- Opening Delimiter -

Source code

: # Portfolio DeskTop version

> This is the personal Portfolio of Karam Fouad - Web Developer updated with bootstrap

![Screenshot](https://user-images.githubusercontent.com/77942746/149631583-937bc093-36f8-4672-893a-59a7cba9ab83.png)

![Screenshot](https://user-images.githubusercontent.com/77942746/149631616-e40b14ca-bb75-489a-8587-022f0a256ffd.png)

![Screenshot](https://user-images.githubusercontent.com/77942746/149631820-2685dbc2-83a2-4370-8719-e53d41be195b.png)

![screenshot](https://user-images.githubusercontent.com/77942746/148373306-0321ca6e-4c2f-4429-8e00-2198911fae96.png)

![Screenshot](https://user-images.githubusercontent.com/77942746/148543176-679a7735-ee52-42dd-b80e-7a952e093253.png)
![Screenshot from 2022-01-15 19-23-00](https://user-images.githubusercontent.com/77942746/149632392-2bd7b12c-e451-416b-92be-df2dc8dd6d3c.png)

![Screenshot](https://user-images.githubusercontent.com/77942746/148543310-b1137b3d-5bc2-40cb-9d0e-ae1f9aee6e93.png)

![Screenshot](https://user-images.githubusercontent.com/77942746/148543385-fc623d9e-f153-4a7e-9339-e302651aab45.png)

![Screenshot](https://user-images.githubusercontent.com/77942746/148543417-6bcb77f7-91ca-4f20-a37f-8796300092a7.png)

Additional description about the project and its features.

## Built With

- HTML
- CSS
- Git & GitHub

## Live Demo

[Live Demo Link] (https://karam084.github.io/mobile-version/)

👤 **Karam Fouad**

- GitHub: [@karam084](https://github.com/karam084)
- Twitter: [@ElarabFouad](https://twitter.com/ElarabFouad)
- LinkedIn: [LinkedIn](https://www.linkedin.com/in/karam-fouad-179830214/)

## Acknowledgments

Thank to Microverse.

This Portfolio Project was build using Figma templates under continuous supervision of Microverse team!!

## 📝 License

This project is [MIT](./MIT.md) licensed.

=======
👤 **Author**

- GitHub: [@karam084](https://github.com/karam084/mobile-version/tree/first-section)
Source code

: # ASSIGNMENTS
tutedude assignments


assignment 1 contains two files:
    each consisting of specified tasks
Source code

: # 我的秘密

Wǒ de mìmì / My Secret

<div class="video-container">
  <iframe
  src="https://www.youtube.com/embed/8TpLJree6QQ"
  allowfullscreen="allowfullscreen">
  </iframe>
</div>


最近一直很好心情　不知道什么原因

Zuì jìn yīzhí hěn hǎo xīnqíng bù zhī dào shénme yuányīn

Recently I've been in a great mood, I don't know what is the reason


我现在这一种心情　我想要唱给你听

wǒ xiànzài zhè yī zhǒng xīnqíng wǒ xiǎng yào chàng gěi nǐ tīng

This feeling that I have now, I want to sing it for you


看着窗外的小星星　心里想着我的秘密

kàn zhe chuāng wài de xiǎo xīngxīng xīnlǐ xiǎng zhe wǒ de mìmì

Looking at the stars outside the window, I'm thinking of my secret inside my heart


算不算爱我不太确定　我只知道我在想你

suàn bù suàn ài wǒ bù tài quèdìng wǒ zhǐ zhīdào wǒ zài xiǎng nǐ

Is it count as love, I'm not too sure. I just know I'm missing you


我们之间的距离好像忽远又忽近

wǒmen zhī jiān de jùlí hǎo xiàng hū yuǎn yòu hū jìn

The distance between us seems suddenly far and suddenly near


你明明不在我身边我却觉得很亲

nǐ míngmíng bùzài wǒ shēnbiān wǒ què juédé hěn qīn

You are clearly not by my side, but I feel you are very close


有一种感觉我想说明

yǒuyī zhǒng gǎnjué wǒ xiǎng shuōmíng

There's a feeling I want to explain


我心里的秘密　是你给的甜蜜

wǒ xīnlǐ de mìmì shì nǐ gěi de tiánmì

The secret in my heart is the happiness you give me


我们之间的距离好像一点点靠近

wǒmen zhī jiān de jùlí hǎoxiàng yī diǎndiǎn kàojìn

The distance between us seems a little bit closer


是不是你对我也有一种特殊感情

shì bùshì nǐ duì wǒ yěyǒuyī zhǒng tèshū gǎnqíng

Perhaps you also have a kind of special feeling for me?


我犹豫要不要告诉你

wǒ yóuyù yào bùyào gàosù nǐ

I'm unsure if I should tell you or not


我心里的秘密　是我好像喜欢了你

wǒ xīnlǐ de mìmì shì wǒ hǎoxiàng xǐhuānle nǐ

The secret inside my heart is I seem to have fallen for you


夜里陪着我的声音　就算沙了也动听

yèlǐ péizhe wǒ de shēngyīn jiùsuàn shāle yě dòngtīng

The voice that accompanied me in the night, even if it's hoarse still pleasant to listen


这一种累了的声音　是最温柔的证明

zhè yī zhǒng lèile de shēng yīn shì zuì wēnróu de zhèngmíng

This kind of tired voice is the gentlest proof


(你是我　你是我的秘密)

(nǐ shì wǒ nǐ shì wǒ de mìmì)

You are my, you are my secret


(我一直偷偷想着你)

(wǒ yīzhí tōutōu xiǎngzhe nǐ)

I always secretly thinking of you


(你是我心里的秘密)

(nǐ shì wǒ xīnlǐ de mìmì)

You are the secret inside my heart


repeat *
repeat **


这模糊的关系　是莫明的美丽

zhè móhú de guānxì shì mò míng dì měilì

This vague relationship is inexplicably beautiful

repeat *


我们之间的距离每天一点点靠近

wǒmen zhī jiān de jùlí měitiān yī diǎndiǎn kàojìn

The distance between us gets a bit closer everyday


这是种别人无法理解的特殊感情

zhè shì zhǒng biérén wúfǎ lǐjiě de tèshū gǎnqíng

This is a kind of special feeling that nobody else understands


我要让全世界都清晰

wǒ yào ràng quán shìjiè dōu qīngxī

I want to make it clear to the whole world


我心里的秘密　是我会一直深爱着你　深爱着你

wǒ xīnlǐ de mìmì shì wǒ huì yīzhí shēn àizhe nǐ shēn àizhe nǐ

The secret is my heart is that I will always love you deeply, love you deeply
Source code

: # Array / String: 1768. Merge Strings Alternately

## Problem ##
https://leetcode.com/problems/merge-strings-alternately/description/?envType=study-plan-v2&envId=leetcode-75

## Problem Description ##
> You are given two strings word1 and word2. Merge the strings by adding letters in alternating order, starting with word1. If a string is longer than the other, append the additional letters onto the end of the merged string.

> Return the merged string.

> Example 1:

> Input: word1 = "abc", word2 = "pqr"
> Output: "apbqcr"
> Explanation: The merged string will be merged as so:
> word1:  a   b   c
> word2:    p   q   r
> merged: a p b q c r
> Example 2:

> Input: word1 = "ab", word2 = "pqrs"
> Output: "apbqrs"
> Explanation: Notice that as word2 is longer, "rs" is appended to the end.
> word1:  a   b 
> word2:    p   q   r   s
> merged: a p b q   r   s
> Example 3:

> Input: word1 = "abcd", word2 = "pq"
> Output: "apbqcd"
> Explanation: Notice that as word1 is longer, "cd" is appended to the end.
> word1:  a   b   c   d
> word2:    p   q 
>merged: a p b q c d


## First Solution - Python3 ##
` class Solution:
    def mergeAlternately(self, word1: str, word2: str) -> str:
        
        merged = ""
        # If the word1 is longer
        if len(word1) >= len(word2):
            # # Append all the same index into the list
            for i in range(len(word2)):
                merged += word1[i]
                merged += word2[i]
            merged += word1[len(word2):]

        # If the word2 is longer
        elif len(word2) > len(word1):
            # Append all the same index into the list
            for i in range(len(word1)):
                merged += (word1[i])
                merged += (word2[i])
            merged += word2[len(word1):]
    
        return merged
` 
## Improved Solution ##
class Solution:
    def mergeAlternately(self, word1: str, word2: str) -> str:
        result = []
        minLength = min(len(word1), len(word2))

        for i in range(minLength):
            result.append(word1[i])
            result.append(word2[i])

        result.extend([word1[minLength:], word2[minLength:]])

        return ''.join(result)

- Closing Delimiter -

**EXERCISE DETAILS:** In the records above, how many lines hold the string "always"? Only the number should be given.

**THE ANSWER:** 2